### Stored data entries:
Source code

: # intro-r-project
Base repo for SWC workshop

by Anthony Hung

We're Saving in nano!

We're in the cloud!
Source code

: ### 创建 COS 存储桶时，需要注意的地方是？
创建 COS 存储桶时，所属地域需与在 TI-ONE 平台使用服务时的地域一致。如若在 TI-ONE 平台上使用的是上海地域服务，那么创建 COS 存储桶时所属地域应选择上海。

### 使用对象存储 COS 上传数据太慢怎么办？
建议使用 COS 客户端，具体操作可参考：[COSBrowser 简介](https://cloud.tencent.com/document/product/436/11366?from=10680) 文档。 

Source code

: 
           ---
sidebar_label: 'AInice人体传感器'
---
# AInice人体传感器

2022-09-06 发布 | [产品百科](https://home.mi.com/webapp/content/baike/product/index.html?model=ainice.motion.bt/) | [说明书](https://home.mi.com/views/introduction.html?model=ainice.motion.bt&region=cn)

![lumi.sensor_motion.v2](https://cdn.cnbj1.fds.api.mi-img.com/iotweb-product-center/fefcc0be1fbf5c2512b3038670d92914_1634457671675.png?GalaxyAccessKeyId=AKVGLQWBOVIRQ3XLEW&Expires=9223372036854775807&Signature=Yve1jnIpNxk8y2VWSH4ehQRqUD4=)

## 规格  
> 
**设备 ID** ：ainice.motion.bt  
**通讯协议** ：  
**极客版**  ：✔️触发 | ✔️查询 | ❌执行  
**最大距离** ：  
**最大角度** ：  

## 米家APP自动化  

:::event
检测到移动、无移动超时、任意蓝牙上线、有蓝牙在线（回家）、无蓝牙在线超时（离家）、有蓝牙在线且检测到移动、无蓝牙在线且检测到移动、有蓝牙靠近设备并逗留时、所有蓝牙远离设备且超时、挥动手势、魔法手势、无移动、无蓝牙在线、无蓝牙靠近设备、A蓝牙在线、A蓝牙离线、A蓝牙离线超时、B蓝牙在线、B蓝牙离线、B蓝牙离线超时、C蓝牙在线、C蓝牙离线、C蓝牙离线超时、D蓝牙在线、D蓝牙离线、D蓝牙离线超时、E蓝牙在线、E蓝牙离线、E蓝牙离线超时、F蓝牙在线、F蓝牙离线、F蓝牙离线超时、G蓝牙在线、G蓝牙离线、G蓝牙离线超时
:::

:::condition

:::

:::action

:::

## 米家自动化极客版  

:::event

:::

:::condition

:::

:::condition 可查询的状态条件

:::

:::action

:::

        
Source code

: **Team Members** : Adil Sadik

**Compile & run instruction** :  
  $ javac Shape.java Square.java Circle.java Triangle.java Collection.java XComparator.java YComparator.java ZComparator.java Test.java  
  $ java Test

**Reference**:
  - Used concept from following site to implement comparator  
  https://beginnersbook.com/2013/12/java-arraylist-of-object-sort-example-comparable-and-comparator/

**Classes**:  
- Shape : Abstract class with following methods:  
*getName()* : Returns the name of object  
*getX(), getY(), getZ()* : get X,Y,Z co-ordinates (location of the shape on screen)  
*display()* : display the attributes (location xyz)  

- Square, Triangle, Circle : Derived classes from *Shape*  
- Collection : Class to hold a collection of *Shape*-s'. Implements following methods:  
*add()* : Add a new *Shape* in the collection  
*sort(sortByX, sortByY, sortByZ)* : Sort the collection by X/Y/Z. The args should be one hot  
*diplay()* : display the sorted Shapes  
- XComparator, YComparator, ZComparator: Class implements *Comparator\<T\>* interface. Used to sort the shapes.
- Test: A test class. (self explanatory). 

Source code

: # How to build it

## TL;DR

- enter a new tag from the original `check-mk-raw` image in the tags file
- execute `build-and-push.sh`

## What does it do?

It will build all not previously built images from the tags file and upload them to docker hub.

### Exercise aim:
Retype each line of the data exactly as it reads.

### Solution to the problem:
Source code

: # intro-r-project
Base repo for SWC workshop

by Anthony Hung

We're Saving in nano!

We're in the cloud!
Source code

: ### 创建 COS 存储桶时，需要注意的地方是？
创建 COS 存储桶时，所属地域需与在 TI-ONE 平台使用服务时的地域一致。如若在 TI-ONE 平台上使用的是上海地域服务，那么创建 COS 存储桶时所属地域应选择上海。

### 使用对象存储 COS 上传数据太慢怎么办？
建议使用 COS 客户端，具体操作可参考：[COSBrowser 简介](https://cloud.tencent.com/document/product/436/11366?from=10680) 文档。 

Source code

: 
           ---
sidebar_label: 'AInice人体传感器'
---
# AInice人体传感器

2022-09-06 发布 | [产品百科](https://home.mi.com/webapp/content/baike/product/index.html?model=ainice.motion.bt/) | [说明书](https://home.mi.com/views/introduction.html?model=ainice.motion.bt&region=cn)

![lumi.sensor_motion.v2](https://cdn.cnbj1.fds.api.mi-img.com/iotweb-product-center/fefcc0be1fbf5c2512b3038670d92914_1634457671675.png?GalaxyAccessKeyId=AKVGLQWBOVIRQ3XLEW&Expires=9223372036854775807&Signature=Yve1jnIpNxk8y2VWSH4ehQRqUD4=)

## 规格  
> 
**设备 ID** ：ainice.motion.bt  
**通讯协议** ：  
**极客版**  ：✔️触发 | ✔️查询 | ❌执行  
**最大距离** ：  
**最大角度** ：  

## 米家APP自动化  

:::event
检测到移动、无移动超时、任意蓝牙上线、有蓝牙在线（回家）、无蓝牙在线超时（离家）、有蓝牙在线且检测到移动、无蓝牙在线且检测到移动、有蓝牙靠近设备并逗留时、所有蓝牙远离设备且超时、挥动手势、魔法手势、无移动、无蓝牙在线、无蓝牙靠近设备、A蓝牙在线、A蓝牙离线、A蓝牙离线超时、B蓝牙在线、B蓝牙离线、B蓝牙离线超时、C蓝牙在线、C蓝牙离线、C蓝牙离线超时、D蓝牙在线、D蓝牙离线、D蓝牙离线超时、E蓝牙在线、E蓝牙离线、E蓝牙离线超时、F蓝牙在线、F蓝牙离线、F蓝牙离线超时、G蓝牙在线、G蓝牙离线、G蓝牙离线超时
:::

:::condition

:::

:::action

:::

## 米家自动化极客版  

:::event

:::

:::condition

:::

:::condition 可查询的状态条件

:::

:::action

:::

        
Source code

: **Team Members** : Adil Sadik

**Compile & run instruction** :  
  $ javac Shape.java Square.java Circle.java Triangle.java Collection.java XComparator.java YComparator.java ZComparator.java Test.java  
  $ java Test

**Reference**:
  - Used concept from following site to implement comparator  
  https://beginnersbook.com/2013/12/java-arraylist-of-object-sort-example-comparable-and-comparator/

**Classes**:  
- Shape : Abstract class with following methods:  
*getName()* : Returns the name of object  
*getX(), getY(), getZ()* : get X,Y,Z co-ordinates (location of the shape on screen)  
*display()* : display the attributes (location xyz)  

- Square, Triangle, Circle : Derived classes from *Shape*  
- Collection : Class to hold a collection of *Shape*-s'. Implements following methods:  
*add()* : Add a new *Shape* in the collection  
*sort(sortByX, sortByY, sortByZ)* : Sort the collection by X/Y/Z. The args should be one hot  
*diplay()* : display the sorted Shapes  
- XComparator, YComparator, ZComparator: Class implements *Comparator\<T\>* interface. Used to sort the shapes.
- Test: A test class. (self explanatory). 

Source code

: # How to build it

## TL;DR

- enter a new tag from the original `check-mk-raw` image in the tags file
- execute `build-and-push.sh`

## What does it do?

It will build all not previously built images from the tags file and upload them to docker hub.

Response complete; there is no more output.